▸ **Exercise**
Word for word, restate the entries below, but exclude the images.

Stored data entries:
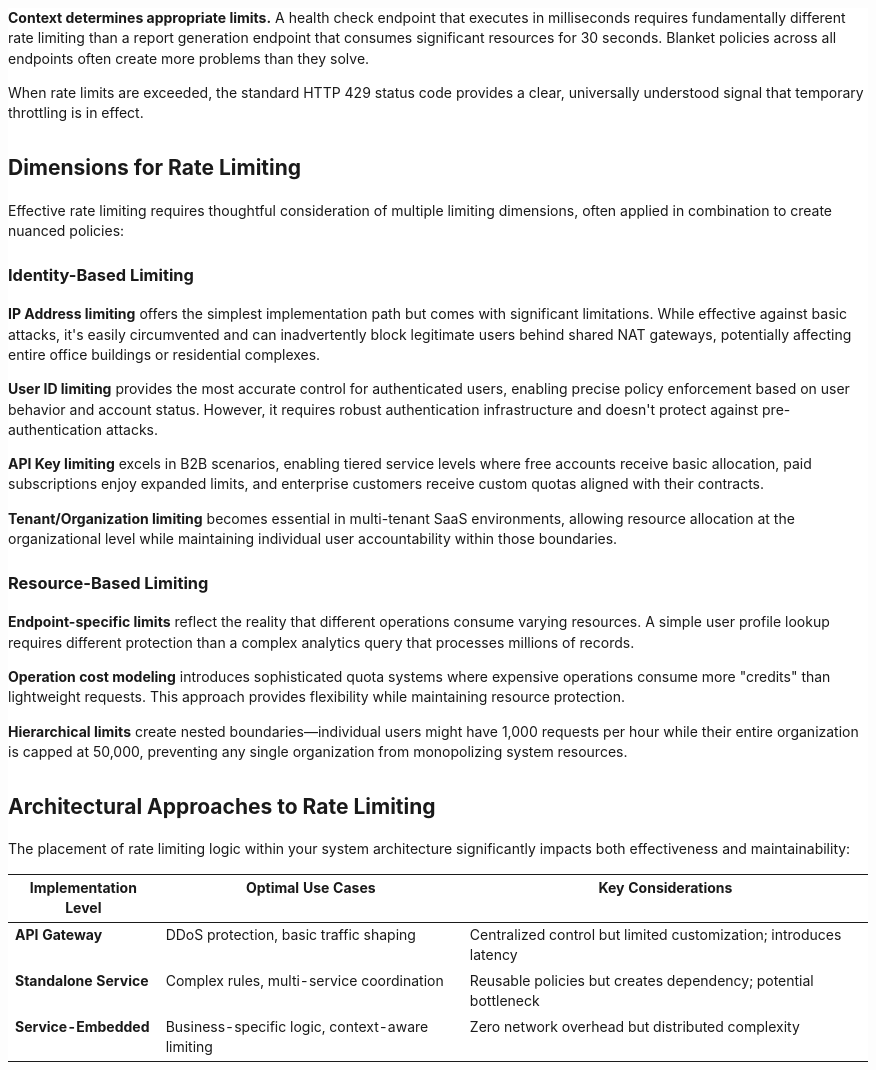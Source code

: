 **Context determines appropriate limits.** A health check endpoint that executes in milliseconds requires fundamentally different rate limiting than a report generation endpoint that consumes significant resources for 30 seconds. Blanket policies across all endpoints often create more problems than they solve.

When rate limits are exceeded, the standard HTTP 429 status code provides a clear, universally understood signal that temporary throttling is in effect.

## Dimensions for Rate Limiting

Effective rate limiting requires thoughtful consideration of multiple limiting dimensions, often applied in combination to create nuanced policies:

### Identity-Based Limiting

**IP Address limiting** offers the simplest implementation path but comes with significant limitations. While effective against basic attacks, it's easily circumvented and can inadvertently block legitimate users behind shared NAT gateways, potentially affecting entire office buildings or residential complexes.

**User ID limiting** provides the most accurate control for authenticated users, enabling precise policy enforcement based on user behavior and account status. However, it requires robust authentication infrastructure and doesn't protect against pre-authentication attacks.

**API Key limiting** excels in B2B scenarios, enabling tiered service levels where free accounts receive basic allocation, paid subscriptions enjoy expanded limits, and enterprise customers receive custom quotas aligned with their contracts.

**Tenant/Organization limiting** becomes essential in multi-tenant SaaS environments, allowing resource allocation at the organizational level while maintaining individual user accountability within those boundaries.

### Resource-Based Limiting

**Endpoint-specific limits** reflect the reality that different operations consume varying resources. A simple user profile lookup requires different protection than a complex analytics query that processes millions of records.

**Operation cost modeling** introduces sophisticated quota systems where expensive operations consume more "credits" than lightweight requests. This approach provides flexibility while maintaining resource protection.

**Hierarchical limits** create nested boundaries—individual users might have 1,000 requests per hour while their entire organization is capped at 50,000, preventing any single organization from monopolizing system resources.

## Architectural Approaches to Rate Limiting

The placement of rate limiting logic within your system architecture significantly impacts both effectiveness and maintainability:

| Implementation Level | Optimal Use Cases | Key Considerations |
|---|---|---|
| **API Gateway** | DDoS protection, basic traffic shaping | Centralized control but limited customization; introduces latency |
| **Standalone Service** | Complex rules, multi-service coordination | Reusable policies but creates dependency; potential bottleneck |
| **Service-Embedded** | Business-specific logic, context-aware limiting | Zero network overhead but distributed complexity |
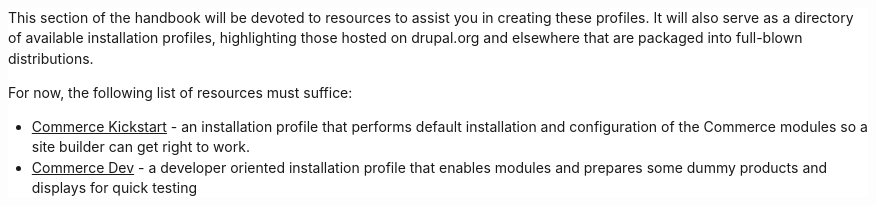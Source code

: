 This section of the handbook will be devoted to resources to assist you in creating these profiles.  It will also serve as a directory of available installation profiles, highlighting those hosted on drupal.org and elsewhere that are packaged into full-blown distributions.

For now, the following list of resources must suffice:

<ul>
<li><a href="http://drupal.org/project/commerce_kickstart">Commerce Kickstart</a> - an installation profile that performs default installation and configuration of the Commerce modules so a site builder can get right to work.</li>
<li><a href="http://github.com/rszrama/commercedev">Commerce Dev</a> - a developer oriented installation profile that enables modules and prepares some dummy products and displays for quick testing</li>
</ul>

[Drupal Slack channel]: https://www.drupal.org/slack
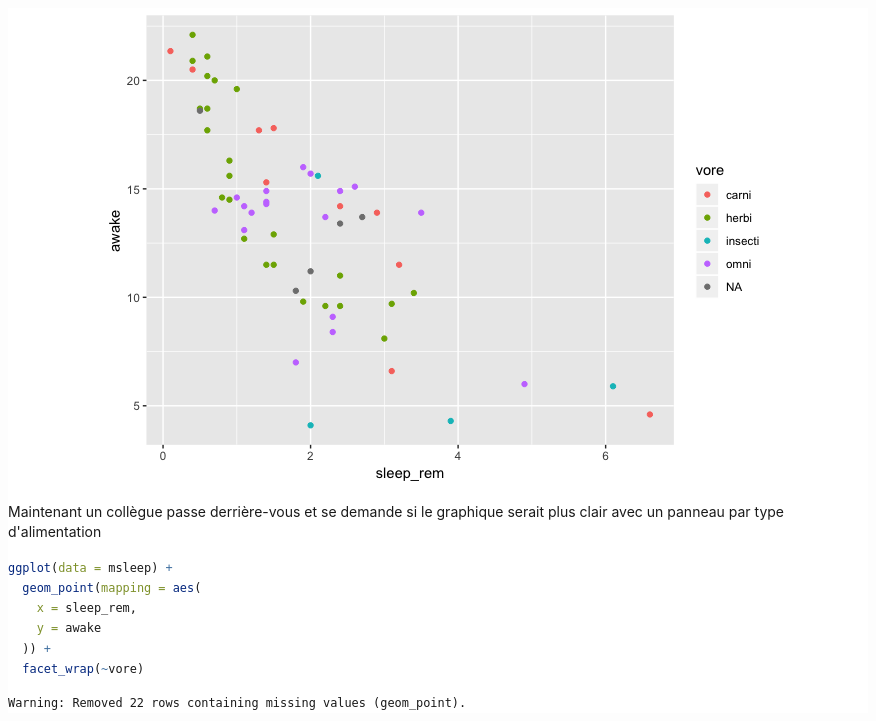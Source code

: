 <img src="/assets/RapidDataViz_files/figure-html/unnamed-chunk-7-1.png" style="display: block; margin: auto;" />

Maintenant un collègue passe derrière-vous et se demande si le graphique
serait plus clair avec un panneau par type d'alimentation

```r
ggplot(data = msleep) +
  geom_point(mapping = aes(
    x = sleep_rem,
    y = awake
  )) +
  facet_wrap(~vore)
```

```
Warning: Removed 22 rows containing missing values (geom_point).
```
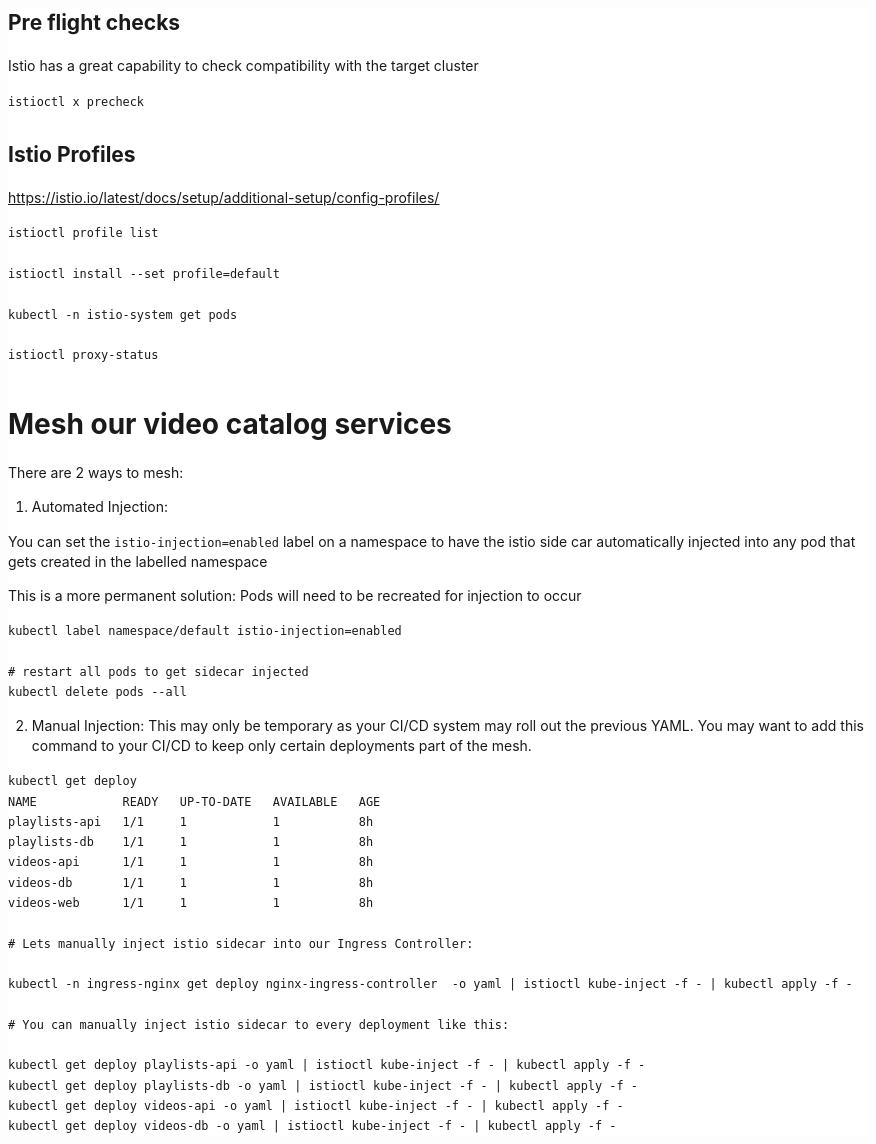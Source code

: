 ## Pre flight checks

Istio has a great capability to check compatibility with the target cluster <br/>

```
istioctl x precheck

```

## Istio Profiles

https://istio.io/latest/docs/setup/additional-setup/config-profiles/

```
istioctl profile list

istioctl install --set profile=default

kubectl -n istio-system get pods

istioctl proxy-status

```

# Mesh our video catalog services

There are 2 ways to mesh:

1) Automated Injection: 

You can set the `istio-injection=enabled` label on a namespace to have the istio side car automatically injected into any pod that gets created in the labelled namespace

This is a more permanent solution:
Pods will need to be recreated for injection to occur

```
kubectl label namespace/default istio-injection=enabled

# restart all pods to get sidecar injected
kubectl delete pods --all
```

2) Manual Injection:
This may only be temporary as your CI/CD system may roll out the previous YAML.
You may want to add this command to your CI/CD to keep only certain deployments part of the mesh.

```
kubectl get deploy
NAME            READY   UP-TO-DATE   AVAILABLE   AGE
playlists-api   1/1     1            1           8h 
playlists-db    1/1     1            1           8h 
videos-api      1/1     1            1           8h 
videos-db       1/1     1            1           8h 
videos-web      1/1     1            1           8h 

# Lets manually inject istio sidecar into our Ingress Controller:

kubectl -n ingress-nginx get deploy nginx-ingress-controller  -o yaml | istioctl kube-inject -f - | kubectl apply -f -

# You can manually inject istio sidecar to every deployment like this:

kubectl get deploy playlists-api -o yaml | istioctl kube-inject -f - | kubectl apply -f -
kubectl get deploy playlists-db -o yaml | istioctl kube-inject -f - | kubectl apply -f -
kubectl get deploy videos-api -o yaml | istioctl kube-inject -f - | kubectl apply -f -
kubectl get deploy videos-db -o yaml | istioctl kube-inject -f - | kubectl apply -f -
```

▸ **Output of the task**
Source code

: **Context determines appropriate limits.** A health check endpoint that executes in milliseconds requires fundamentally different rate limiting than a report generation endpoint that consumes significant resources for 30 seconds. Blanket policies across all endpoints often create more problems than they solve.

When rate limits are exceeded, the standard HTTP 429 status code provides a clear, universally understood signal that temporary throttling is in effect.

## Dimensions for Rate Limiting

Effective rate limiting requires thoughtful consideration of multiple limiting dimensions, often applied in combination to create nuanced policies:

### Identity-Based Limiting

**IP Address limiting** offers the simplest implementation path but comes with significant limitations. While effective against basic attacks, it's easily circumvented and can inadvertently block legitimate users behind shared NAT gateways, potentially affecting entire office buildings or residential complexes.

**User ID limiting** provides the most accurate control for authenticated users, enabling precise policy enforcement based on user behavior and account status. However, it requires robust authentication infrastructure and doesn't protect against pre-authentication attacks.

**API Key limiting** excels in B2B scenarios, enabling tiered service levels where free accounts receive basic allocation, paid subscriptions enjoy expanded limits, and enterprise customers receive custom quotas aligned with their contracts.

**Tenant/Organization limiting** becomes essential in multi-tenant SaaS environments, allowing resource allocation at the organizational level while maintaining individual user accountability within those boundaries.

### Resource-Based Limiting

**Endpoint-specific limits** reflect the reality that different operations consume varying resources. A simple user profile lookup requires different protection than a complex analytics query that processes millions of records.

**Operation cost modeling** introduces sophisticated quota systems where expensive operations consume more "credits" than lightweight requests. This approach provides flexibility while maintaining resource protection.

**Hierarchical limits** create nested boundaries—individual users might have 1,000 requests per hour while their entire organization is capped at 50,000, preventing any single organization from monopolizing system resources.

## Architectural Approaches to Rate Limiting

The placement of rate limiting logic within your system architecture significantly impacts both effectiveness and maintainability:

| Implementation Level | Optimal Use Cases | Key Considerations |
|---|---|---|
| **API Gateway** | DDoS protection, basic traffic shaping | Centralized control but limited customization; introduces latency |
| **Standalone Service** | Complex rules, multi-service coordination | Reusable policies but creates dependency; potential bottleneck |
| **Service-Embedded** | Business-specific logic, context-aware limiting | Zero network overhead but distributed complexity |
Source code

: This section of the handbook will be devoted to resources to assist you in creating these profiles.  It will also serve as a directory of available installation profiles, highlighting those hosted on drupal.org and elsewhere that are packaged into full-blown distributions.

For now, the following list of resources must suffice:

<ul>
<li><a href="http://drupal.org/project/commerce_kickstart">Commerce Kickstart</a> - an installation profile that performs default installation and configuration of the Commerce modules so a site builder can get right to work.</li>
<li><a href="http://github.com/rszrama/commercedev">Commerce Dev</a> - a developer oriented installation profile that enables modules and prepares some dummy products and displays for quick testing</li>
</ul>

[Drupal Slack channel]: https://www.drupal.org/slack
Source code

: <img src="/assets/RapidDataViz_files/figure-html/unnamed-chunk-7-1.png" style="display: block; margin: auto;" />

Maintenant un collègue passe derrière-vous et se demande si le graphique
serait plus clair avec un panneau par type d'alimentation

```r
ggplot(data = msleep) +
  geom_point(mapping = aes(
    x = sleep_rem,
    y = awake
  )) +
  facet_wrap(~vore)
```

```
Warning: Removed 22 rows containing missing values (geom_point).
```
Source code

: ## Pre flight checks

Istio has a great capability to check compatibility with the target cluster <br/>

```
istioctl x precheck

```

## Istio Profiles

https://istio.io/latest/docs/setup/additional-setup/config-profiles/

```
istioctl profile list

istioctl install --set profile=default

kubectl -n istio-system get pods

istioctl proxy-status

```

# Mesh our video catalog services

There are 2 ways to mesh:

1) Automated Injection: 

You can set the `istio-injection=enabled` label on a namespace to have the istio side car automatically injected into any pod that gets created in the labelled namespace

This is a more permanent solution:
Pods will need to be recreated for injection to occur

```
kubectl label namespace/default istio-injection=enabled

# restart all pods to get sidecar injected
kubectl delete pods --all
```

2) Manual Injection:
This may only be temporary as your CI/CD system may roll out the previous YAML.
You may want to add this command to your CI/CD to keep only certain deployments part of the mesh.

```
kubectl get deploy
NAME            READY   UP-TO-DATE   AVAILABLE   AGE
playlists-api   1/1     1            1           8h 
playlists-db    1/1     1            1           8h 
videos-api      1/1     1            1           8h 
videos-db       1/1     1            1           8h 
videos-web      1/1     1            1           8h 

# Lets manually inject istio sidecar into our Ingress Controller:

kubectl -n ingress-nginx get deploy nginx-ingress-controller  -o yaml | istioctl kube-inject -f - | kubectl apply -f -

# You can manually inject istio sidecar to every deployment like this:

kubectl get deploy playlists-api -o yaml | istioctl kube-inject -f - | kubectl apply -f -
kubectl get deploy playlists-db -o yaml | istioctl kube-inject -f - | kubectl apply -f -
kubectl get deploy videos-api -o yaml | istioctl kube-inject -f - | kubectl apply -f -
kubectl get deploy videos-db -o yaml | istioctl kube-inject -f - | kubectl apply -f -
```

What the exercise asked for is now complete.